Before we discuss further, we need to understand the Philippines property market overview, the situation of Philippines property:
· Mostly freehold
· Nett floor area, no factoring like other Hong Kong or some other countries
· Fully furnished on turnover that may include lose furniture and electrical appliances
And there are two restrictions on foreign buyers:
· Foreigners cannot own a land, therefore landed properties like villas are not allowed to sell to foreigners
· Foreigners can only buy not more 40% unit of a project development only, another 60% are for Filipino buyers
The Philippines' GDP last year was $313.6 billion with a per capita GDP of nearly $3,000, whereas Thailand ($455.2 billion) and Vietnam ($223.9 billion). The Philippines' GDP growth, which is now more concerned, has remained above 6% in recent years with Durtete government, a figure that can be blown to "catch up with China" and so on.

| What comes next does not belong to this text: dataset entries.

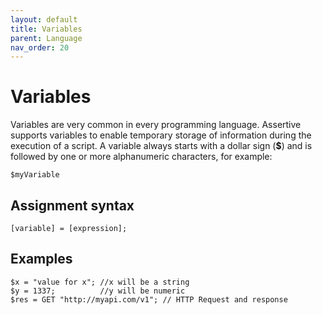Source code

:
 ```yaml
---
layout: default
title: Variables
parent: Language
nav_order: 20
---
```


# Variables
Variables are very common in every programming language. Assertive supports variables to enable temporary storage of information during the execution of a script. 
A variable always starts with a dollar sign (**$**) and is followed by one or more alphanumeric characters, for example: 

```assertive
$myVariable
```


## Assignment syntax
```assertive
[variable] = [expression];
```

## Examples

```assertive
$x = "value for x"; //x will be a string
$y = 1337;          //y will be numeric
$res = GET "http://myapi.com/v1"; // HTTP Request and response 
```
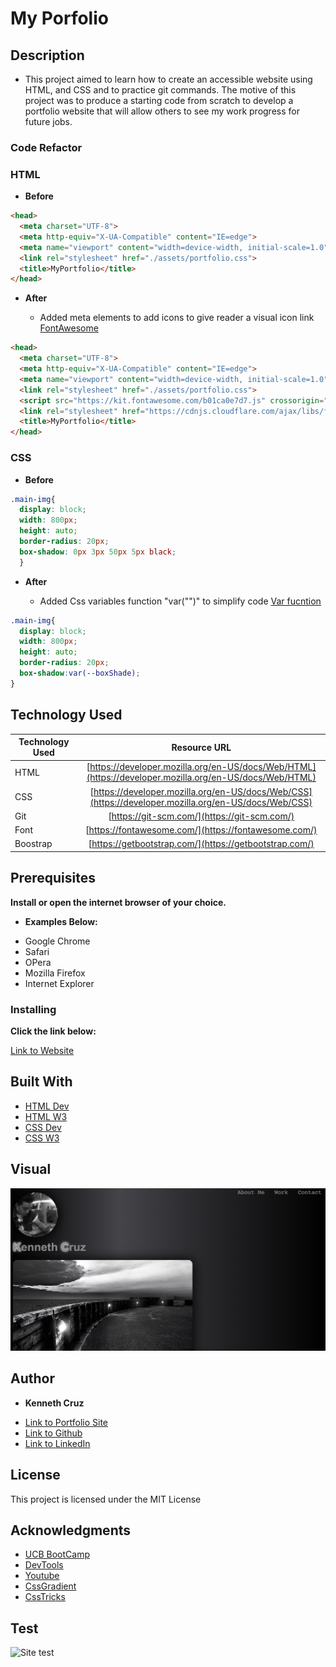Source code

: # **My Porfolio**

## **Description**

* This project aimed to learn how to create an accessible website using HTML, and CSS and to practice git commands. The motive of this project was to produce a starting code from scratch to develop a portfolio website that will allow others to see my work progress for future jobs.

### **Code Refactor**

### HTML

- **Before**

```html
<head>
  <meta charset="UTF-8">
  <meta http-equiv="X-UA-Compatible" content="IE=edge">
  <meta name="viewport" content="width=device-width, initial-scale=1.0">
  <link rel="stylesheet" href="./assets/portfolio.css">
  <title>MyPortfolio</title>
</head>
  ```
- **After**

  * Added meta elements to add icons to give reader a visual icon link [FontAwesome](https://fontawesome.com/search)

```html
<head>
  <meta charset="UTF-8">
  <meta http-equiv="X-UA-Compatible" content="IE=edge">
  <meta name="viewport" content="width=device-width, initial-scale=1.0">
  <link rel="stylesheet" href="./assets/portfolio.css">
  <script src="https://kit.fontawesome.com/b01ca0e7d7.js" crossorigin="anonymous"></script>
  <link rel="stylesheet" href="https://cdnjs.cloudflare.com/ajax/libs/font-awesome/4.7.0/css/font-awesome.min.css">
  <title>MyPortfolio</title>
</head>
 ```

### CSS

- **Before**

```css
.main-img{
  display: block;
  width: 800px;
  height: auto;
  border-radius: 20px;
  box-shadow: 0px 3px 50px 5px black;
  }
```
- **After**

  * Added Css variables function "var("")" to simplify code [Var fucntion](https://www.w3schools.com/css/css3_variables.asp)

```css
.main-img{
  display: block;
  width: 800px;
  height: auto;
  border-radius: 20px;
  box-shadow:var(--boxShade);
}
```

## **Technology Used**

| Technology Used         | Resource URL           | 
| ------------- |:-------------:| 
| HTML    | [https://developer.mozilla.org/en-US/docs/Web/HTML](https://developer.mozilla.org/en-US/docs/Web/HTML)|  
| CSS     | [https://developer.mozilla.org/en-US/docs/Web/CSS](https://developer.mozilla.org/en-US/docs/Web/CSS)      |   
| Git | [https://git-scm.com/](https://git-scm.com/)     |    
| Font| [https://fontawesome.com/](https://fontawesome.com/)|
| Boostrap| [https://getbootstrap.com/](https://getbootstrap.com/)|

## **Prerequisites**

**Install or open the internet browser of your choice.**

*  **Examples Below:**

- Google Chrome
- Safari
- OPera
- Mozilla Firefox
- Internet Explorer

### **Installing**

**Click the link below:** 

[Link to Website](https://cruzkenneth504.github.io/my-portfolio/)

## **Built With**

* [HTML Dev](https://developer.mozilla.org/en-US/docs/Web/HTML)
* [HTML W3](https://www.w3schools.com/html/default.asp)   
* [CSS Dev](https://developer.mozilla.org/en-US/docs/Web/CSS)
* [CSS W3](https://www.w3schools.com/css/default.asp)

## **Visual**

![Site Langing Page](/assets/imgs/portfolio.png)

## **Author**

* **Kenneth Cruz** 


- [Link to Portfolio Site](#)
- [Link to Github](https://github.com/cruzkenneth504)
- [Link to LinkedIn](linkedin.com/in/cruzkenneth504)

       
## **License**

This project is licensed under the MIT License

## **Acknowledgments**

* [UCB BootCamp](https://bootcamp.berkeley.edu/)
* [DevTools](https://dev.to/)
* [Youtube](https://www.youtube.com/)
* [CssGradient](https://cssgradient.io/)
* [CssTricks](https://css-tricks.com/snippets/css/a-guide-to-flexbox/)

## **Test**

![Site test]()
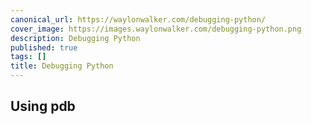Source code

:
```yaml
---
canonical_url: https://waylonwalker.com/debugging-python/
cover_image: https://images.waylonwalker.com/debugging-python.png
description: Debugging Python
published: true
tags: []
title: Debugging Python
---
```


## Using pdb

Manila's current housing prices in 2019 are from ₱150k/sqm to ₱370k/sqm or even higher on some very luxury projects in Makati, BGC or MOA. Some may wonder why all of a sudden everyone is investing in Philippine property. The biggest advantages of investing in Philippines property are high leverage, low pre-investment and very high rental yield. The average rental yield in Metro Manila was recorded 7.5%!
Colliers believes that pre-sales properties in 2019 will still remain strong given the strong end-user demand. However, topping the 2018 sales figures might be a challenge given Colliers’ projected slowdown in launches due to the lack of available developable land in Metro Manila and the continued acceleration of land prices. This explains why there is a 9.2km shoreline land reclamation at Mall of Asia, Pasay.
So why does everyone choose Manila and Cebu property in the Philippines? Many Chinese companies, especially e-commerce and gambling companies, have outsourced operations to places like Metro Manila and Cebu. There’s been a continuous rise of Chinese investors in recent years, driving the demand for luxury property and increasing prices on both selling and renting.
First of all, you need to know about Manila, a city where most people invest in business districts, which accounts for about 15% of the entire city. There are a lot of high-end apartments, office buildings, large shopping malls, many overseas companies to the headquarters and BPO set up here, so there are many white-collars. It is close to China's first and second-tier cities, and of course, it is the most dynamic place in Manila.
"The outer suburbs are not advisable to invest because there really there has no clear development plan at least not in the near future. Besides, if there is a concentrated slum next to the project, don’t buy! Do not believe the property agent that may say "the slum will be demolished later", this kind of words is always a trick to you. Because the land in the Philippines is private, although people live in the broken place but there are property rights and voting rights, the local government is afraid to forcibly demolish them." says the co-founder of Homdax, a pre-sale property platform in South East Asia.